╭─ MATERIAL FOR THE TASK
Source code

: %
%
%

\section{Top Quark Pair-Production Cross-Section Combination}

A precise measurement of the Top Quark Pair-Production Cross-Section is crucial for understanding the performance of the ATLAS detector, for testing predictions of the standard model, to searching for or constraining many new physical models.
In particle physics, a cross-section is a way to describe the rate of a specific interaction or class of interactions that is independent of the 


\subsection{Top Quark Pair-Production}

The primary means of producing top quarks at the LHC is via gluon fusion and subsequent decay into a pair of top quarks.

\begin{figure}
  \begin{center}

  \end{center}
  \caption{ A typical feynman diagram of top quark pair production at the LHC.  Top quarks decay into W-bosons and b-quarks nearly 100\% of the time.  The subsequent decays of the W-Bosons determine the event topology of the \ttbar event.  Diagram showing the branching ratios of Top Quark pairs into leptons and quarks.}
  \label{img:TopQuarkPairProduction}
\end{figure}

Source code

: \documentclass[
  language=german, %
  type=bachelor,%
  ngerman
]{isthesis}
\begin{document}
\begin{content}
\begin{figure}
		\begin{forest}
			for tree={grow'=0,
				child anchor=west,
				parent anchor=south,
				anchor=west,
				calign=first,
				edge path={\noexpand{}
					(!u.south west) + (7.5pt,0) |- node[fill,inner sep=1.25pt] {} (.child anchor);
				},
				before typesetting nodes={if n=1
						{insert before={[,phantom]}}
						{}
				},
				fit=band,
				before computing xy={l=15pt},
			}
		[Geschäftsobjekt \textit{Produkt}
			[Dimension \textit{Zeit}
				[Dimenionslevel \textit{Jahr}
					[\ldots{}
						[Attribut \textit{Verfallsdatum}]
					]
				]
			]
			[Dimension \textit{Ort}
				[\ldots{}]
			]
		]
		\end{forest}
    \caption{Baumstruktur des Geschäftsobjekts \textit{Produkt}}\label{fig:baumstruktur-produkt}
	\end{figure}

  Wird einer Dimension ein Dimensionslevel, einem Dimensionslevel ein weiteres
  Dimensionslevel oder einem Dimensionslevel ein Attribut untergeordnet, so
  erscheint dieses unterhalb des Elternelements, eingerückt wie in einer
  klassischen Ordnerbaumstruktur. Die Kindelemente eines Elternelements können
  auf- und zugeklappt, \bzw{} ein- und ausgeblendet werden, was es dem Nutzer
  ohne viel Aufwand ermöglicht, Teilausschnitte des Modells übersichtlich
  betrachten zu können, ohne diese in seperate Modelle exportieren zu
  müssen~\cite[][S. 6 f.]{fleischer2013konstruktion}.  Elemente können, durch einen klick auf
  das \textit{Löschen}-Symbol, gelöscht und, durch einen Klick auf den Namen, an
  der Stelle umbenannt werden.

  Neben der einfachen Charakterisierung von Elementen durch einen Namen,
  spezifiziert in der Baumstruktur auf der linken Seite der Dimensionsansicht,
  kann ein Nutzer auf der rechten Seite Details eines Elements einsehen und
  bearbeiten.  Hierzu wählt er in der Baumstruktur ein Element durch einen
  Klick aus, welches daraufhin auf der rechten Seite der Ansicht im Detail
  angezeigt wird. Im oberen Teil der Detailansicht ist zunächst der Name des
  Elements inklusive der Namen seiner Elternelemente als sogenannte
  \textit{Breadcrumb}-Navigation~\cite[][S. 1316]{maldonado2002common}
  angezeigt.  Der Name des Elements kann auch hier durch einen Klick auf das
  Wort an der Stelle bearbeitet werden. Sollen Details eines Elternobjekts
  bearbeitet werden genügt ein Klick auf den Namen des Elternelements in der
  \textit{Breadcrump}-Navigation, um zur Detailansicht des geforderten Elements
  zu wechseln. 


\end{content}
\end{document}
╰─
WORK TASK: Output only an exact transcription of the lines above from the one with "können, durch einen klick auf" up to and including the one with "Neben der einfachen".

EXPECTED ANSWER:
  müssen~\cite[][S. 6 f.]{fleischer2013konstruktion}.  Elemente können, durch einen klick auf
  das \textit{Löschen}-Symbol, gelöscht und, durch einen Klick auf den Namen, an
  der Stelle umbenannt werden.

  Neben der einfachen Charakterisierung von Elementen durch einen Namen,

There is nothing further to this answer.